I’m watching my little robin as he sits on the brown bin. I say ‘my’ robin. He doesn’t belong to me of course, but I have become accustomed to his presence and feel a certain proprietary claim on him. So my robin he is.
He’s currently perched on the edge of the garden bin, having a little look around him, having a little ruffle of his feathers. A little scratch under the wing. He’s already had a sand bath in the gravel below and I wonder now if he’s thinking; ‘Where’s my lunch?’
I’m watching him from my happy place next to the window where I can see him and his feathery friends making good use of my garden as simultaneous dining area, bathroom, and lounge.

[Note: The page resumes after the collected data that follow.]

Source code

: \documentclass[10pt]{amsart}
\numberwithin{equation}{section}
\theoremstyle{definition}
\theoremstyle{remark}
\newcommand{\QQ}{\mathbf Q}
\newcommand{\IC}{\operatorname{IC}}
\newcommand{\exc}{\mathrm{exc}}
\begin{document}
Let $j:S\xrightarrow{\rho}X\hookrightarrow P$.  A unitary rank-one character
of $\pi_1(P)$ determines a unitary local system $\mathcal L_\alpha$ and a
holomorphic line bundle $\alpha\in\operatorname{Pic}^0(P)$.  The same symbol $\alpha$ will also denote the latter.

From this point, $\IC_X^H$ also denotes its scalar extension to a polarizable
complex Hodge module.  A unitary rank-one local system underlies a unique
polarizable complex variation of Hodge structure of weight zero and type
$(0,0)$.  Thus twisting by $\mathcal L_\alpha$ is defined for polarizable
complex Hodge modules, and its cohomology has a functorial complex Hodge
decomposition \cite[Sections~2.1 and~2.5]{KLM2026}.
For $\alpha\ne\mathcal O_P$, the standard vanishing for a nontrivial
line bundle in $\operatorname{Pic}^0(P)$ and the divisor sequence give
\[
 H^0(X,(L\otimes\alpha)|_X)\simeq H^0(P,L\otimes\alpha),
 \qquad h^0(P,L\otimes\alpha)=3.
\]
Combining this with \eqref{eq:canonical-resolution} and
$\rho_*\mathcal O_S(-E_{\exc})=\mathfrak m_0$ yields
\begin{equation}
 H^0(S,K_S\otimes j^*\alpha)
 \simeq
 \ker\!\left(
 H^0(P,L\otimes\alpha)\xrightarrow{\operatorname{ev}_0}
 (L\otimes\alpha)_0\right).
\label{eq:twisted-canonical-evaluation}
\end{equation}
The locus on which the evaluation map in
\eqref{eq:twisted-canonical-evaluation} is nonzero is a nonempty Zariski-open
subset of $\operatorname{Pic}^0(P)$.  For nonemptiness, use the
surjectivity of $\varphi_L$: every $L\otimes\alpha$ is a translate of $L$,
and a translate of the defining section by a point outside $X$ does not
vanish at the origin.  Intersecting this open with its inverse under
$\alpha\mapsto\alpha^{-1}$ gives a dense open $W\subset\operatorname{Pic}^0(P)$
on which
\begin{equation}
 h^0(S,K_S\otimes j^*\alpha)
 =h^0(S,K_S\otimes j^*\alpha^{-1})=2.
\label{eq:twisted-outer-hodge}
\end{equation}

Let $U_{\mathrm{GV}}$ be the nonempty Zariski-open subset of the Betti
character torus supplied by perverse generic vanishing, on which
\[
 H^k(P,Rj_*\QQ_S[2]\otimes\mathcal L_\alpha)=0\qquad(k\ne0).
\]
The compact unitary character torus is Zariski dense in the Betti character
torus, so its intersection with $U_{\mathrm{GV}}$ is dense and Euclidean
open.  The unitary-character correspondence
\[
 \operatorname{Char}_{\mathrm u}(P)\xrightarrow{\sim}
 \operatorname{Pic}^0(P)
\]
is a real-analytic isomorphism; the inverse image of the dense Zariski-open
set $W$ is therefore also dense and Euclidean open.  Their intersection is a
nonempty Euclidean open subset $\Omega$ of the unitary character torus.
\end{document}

I deduce that the dining room is next to the daffodils, where presumably the tastiest titbits can be found. Meanwhile, the gravel pit to the right doubles up as a spacious bathroom complete with a very popular sand bath, able to accommodate any number of family members at any one time from what I can see, somewhat reminiscent of a Bacchanalian orgy. The toilet facilities seem to move location depending on mood, with both grass and concrete slab alike becoming the lucky beneficiaries of robin et al.’s fertilising waste. The lounge on the other hand, where they perch on the back of the sofa (read fence), is the definite favourite. A spot where they can have a good look around to see if any dastardly foes (read cats) are waiting to curtail their adventures.
Watching the antics of my little robin & co. always takes me to a welcome place of calm. There is an enviable simplicity in their movements and beauty in their existence, and I begin to get curious about their comings and goings from a spiritual perspective. So I do what I always do when I’m curious, and begin to observe through clairvoyance.
The first thing I notice is that whatever they are doing, even when they are at their most frenetic, they are there. They are in it. They are fully present and in the now.
There is a total absence of past and future. They are not worrying if their feathers are to long or too short, if their beak is ugly; if their nest will be ravaged by a storm, or if the twinge in their wing is a portend to something more serious. They aren’t wasting their time on dwelling or forecasting, their minds aren’t heavy with thought. They are simply taking life as it comes to them, minute by minute. They naturally know when to rest, when to eat, when to be on high alert, and when to celebrate the sunrise with birdsong.
And their birdsong, oh their birdsong. To my ears it is exquisite beauty made manifest in sound. As I close my eyes I hear a flawless symphony of Divine light that heals even the hardest of hearts and rests the soul of man.
I see that my robin and his ilk are sent here on Divine assignment as magicians, able to alchemise sadness into delight with their melodies, and that they exist as small, daily reminders of Divine connection and the magnificence of nature. They are voyagers between worlds and conduits of sacred sound for all who wish to hear, allies in our quest to find peace within ourselves. They are a gift to humanity, a reminder of the eternal nature of the All That Is.
My robin appears to the naked eye as the simplest of creatures, yet he is on the grandest of missions: to bring the Divine to the human, to remind us to stop and be, and to fill our hearts with the gifts of presence and serenity. The gifts of the eternal now.
So as I open my eyes once more and watch him hop this way and that, I smile, and offer him my deepest gratitude for everything he is and everything he does. For his simplicity, his song, his beauty, and his company. For his grace, his appearance in my garden, and for all that he does for all of us. I thank you my lovely robin, I thank you.